Suddenly everyone is saying India is afflicted by deficits of all sorts. While the current account and fiscal deficits are the twin villains economists often blame for the country's econ-omic woes, there are more than half a dozen new varieties of deficit such as policy deficit, credibility deficit, integrity deficit, governance deficit, vision deficit and more that have crept into the daily financial lingua of the country.

The latest Federal budget pledged to reduce country's fiscal deficit to 5.1 per cent of GDP in the next fiscal year from 5.9 per cent this year. Analysts say India's GDP growth potential depends crucially on the outlook for investment growth.

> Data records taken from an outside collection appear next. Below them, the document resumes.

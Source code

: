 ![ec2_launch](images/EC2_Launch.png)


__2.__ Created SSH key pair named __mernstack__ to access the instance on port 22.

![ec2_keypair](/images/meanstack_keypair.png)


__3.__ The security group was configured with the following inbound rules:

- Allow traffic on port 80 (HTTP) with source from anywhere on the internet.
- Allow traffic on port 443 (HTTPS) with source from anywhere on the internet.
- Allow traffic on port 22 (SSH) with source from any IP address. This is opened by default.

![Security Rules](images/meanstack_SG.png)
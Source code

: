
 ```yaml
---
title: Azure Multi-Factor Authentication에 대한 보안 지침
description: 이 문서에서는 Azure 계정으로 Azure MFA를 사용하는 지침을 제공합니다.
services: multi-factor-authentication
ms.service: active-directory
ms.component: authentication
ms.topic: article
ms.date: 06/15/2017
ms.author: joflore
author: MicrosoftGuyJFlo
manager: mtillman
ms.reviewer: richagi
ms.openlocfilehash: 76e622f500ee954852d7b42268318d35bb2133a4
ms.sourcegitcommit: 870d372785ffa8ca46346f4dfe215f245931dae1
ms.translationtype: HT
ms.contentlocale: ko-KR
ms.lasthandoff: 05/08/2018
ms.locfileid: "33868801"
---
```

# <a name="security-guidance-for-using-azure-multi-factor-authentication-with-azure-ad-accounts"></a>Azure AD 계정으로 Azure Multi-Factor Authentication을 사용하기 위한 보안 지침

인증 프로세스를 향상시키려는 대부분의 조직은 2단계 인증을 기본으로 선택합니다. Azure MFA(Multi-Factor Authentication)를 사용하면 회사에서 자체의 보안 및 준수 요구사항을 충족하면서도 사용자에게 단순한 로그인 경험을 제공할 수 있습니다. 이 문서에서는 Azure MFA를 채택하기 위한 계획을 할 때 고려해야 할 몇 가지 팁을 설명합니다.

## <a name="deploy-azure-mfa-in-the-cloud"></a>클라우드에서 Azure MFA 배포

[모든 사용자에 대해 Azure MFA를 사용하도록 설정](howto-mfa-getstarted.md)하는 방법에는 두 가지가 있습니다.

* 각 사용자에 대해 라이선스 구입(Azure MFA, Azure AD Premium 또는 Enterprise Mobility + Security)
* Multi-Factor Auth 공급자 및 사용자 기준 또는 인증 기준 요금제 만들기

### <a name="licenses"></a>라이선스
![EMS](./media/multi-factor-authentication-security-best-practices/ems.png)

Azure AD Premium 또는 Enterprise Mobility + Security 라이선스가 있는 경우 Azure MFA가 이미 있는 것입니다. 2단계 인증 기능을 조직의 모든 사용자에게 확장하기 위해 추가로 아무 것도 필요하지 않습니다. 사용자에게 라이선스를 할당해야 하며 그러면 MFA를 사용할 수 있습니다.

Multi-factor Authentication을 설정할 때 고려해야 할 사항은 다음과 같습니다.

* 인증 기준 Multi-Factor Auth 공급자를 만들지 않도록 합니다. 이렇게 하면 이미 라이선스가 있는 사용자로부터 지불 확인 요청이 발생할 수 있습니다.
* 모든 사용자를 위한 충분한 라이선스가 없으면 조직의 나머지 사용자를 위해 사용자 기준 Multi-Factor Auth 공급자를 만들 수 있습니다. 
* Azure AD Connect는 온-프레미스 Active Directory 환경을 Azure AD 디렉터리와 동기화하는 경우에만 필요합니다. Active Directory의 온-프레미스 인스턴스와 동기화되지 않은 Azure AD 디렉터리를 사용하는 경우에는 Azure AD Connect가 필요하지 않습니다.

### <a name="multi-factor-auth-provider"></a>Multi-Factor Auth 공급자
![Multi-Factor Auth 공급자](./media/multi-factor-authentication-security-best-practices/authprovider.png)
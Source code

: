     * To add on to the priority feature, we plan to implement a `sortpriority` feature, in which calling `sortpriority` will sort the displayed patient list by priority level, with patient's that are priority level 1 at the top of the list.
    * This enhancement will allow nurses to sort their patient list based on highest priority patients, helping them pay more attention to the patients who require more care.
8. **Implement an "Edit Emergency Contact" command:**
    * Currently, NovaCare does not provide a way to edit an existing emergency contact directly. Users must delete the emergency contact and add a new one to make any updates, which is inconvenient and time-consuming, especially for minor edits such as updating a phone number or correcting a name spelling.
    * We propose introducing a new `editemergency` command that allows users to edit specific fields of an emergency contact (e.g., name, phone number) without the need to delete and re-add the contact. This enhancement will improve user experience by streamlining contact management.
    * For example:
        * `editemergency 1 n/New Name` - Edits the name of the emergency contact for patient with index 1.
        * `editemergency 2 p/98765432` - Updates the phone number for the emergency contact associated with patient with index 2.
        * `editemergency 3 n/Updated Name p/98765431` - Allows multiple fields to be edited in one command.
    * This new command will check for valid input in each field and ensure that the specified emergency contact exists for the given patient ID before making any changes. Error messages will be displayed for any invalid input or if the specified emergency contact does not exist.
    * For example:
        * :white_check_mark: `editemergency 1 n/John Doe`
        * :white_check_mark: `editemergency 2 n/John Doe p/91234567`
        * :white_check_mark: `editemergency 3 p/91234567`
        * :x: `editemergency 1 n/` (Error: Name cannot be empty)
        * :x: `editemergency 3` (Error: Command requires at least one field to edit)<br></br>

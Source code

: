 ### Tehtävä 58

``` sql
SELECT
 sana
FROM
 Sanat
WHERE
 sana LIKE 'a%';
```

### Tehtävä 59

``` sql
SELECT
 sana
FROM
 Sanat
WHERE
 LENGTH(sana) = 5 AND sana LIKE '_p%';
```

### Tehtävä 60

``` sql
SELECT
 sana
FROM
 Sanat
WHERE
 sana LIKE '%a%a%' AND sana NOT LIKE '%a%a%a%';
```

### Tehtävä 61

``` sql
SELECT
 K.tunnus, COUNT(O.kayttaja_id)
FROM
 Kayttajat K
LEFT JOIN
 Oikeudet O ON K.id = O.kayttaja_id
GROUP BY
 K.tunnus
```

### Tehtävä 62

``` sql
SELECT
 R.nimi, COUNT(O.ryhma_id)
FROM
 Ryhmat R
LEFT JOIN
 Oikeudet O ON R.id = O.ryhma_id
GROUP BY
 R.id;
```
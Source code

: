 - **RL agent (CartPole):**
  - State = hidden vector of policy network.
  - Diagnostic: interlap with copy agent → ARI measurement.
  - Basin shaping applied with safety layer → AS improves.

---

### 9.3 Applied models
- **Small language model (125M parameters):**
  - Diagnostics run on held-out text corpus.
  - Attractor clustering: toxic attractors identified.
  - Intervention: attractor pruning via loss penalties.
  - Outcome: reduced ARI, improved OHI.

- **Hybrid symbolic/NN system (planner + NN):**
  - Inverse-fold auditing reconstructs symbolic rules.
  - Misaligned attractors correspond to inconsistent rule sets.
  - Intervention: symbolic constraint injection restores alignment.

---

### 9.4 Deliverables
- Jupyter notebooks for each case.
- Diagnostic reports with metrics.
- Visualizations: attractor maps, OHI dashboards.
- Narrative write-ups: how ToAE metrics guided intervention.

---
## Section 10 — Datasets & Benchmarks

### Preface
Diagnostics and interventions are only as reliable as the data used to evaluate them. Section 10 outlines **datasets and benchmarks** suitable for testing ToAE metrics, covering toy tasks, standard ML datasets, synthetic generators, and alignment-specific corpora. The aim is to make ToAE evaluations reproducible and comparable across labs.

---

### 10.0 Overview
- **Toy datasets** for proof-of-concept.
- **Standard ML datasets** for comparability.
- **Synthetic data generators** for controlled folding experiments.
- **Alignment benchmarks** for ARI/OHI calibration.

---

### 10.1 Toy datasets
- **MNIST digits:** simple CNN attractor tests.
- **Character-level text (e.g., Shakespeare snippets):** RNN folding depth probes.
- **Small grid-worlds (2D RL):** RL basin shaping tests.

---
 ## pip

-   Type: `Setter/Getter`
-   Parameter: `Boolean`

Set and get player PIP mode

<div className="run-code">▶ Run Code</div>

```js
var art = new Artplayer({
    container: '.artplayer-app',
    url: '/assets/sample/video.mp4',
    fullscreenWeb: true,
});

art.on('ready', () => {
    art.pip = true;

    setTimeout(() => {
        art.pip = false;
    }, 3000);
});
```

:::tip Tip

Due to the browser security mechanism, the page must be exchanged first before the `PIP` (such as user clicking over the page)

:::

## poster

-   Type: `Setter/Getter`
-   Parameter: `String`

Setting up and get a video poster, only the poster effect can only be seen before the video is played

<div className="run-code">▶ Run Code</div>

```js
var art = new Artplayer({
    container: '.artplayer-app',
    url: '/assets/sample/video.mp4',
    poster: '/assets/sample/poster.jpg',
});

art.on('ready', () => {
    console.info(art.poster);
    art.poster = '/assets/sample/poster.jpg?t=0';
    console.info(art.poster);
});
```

In the last four years, real investment growth has been lacklustre, averaging 6 per cent per annum compared to an average of 16 per cent per annum during 2004-07. If investment continues at its current rate, then India's potential growth could slip below 7 per cent, Nomura Securities warned in a recent report.

While the growth outlook is looking bleak, the virtual policy inaction and a negative credit outlook by S&P have spooked the financial markets. In fact after S&P's move, FIIs withdrew nearly Rs13 billion from the stock market last week. Both the Sensex and the Nifty fell by two per cent last Friday.

Rating downgrade

Although India has no sovereign global bond issues, a rating downgrade would increase borrowing costs for local companies and make it harder to refinance debt.

The prospect of a downgrade had chilling effect on foreign investor confidence in the country.

Experts also blame the recent FII outflow to a host of other factors, including the government's anti-tax avoidance rule (GAAR) proposal announced in the last budget. The rule gives a wide range of discretionary powers to the tax department and has introduced huge unpredictability in the future tax burden on FIIs.

Analysts say the high cost of doing business and continued domestic policy uncertainties could result in capital flight and eventual brain drain.

With weakening fundamentals getting reflected in the financial markets, the government needs to act fast.

Without implementing reforms to attract foreign investments, the current account deficit will continue to swell and inflation will remain high. This would leave the central bank with little elbow room to lower interest rates.

If a lot of people out there, including my octogenarian mom, think the economy is heading nowhere, no one can blame the foreign bulls if they decide to herd out of the Indian market.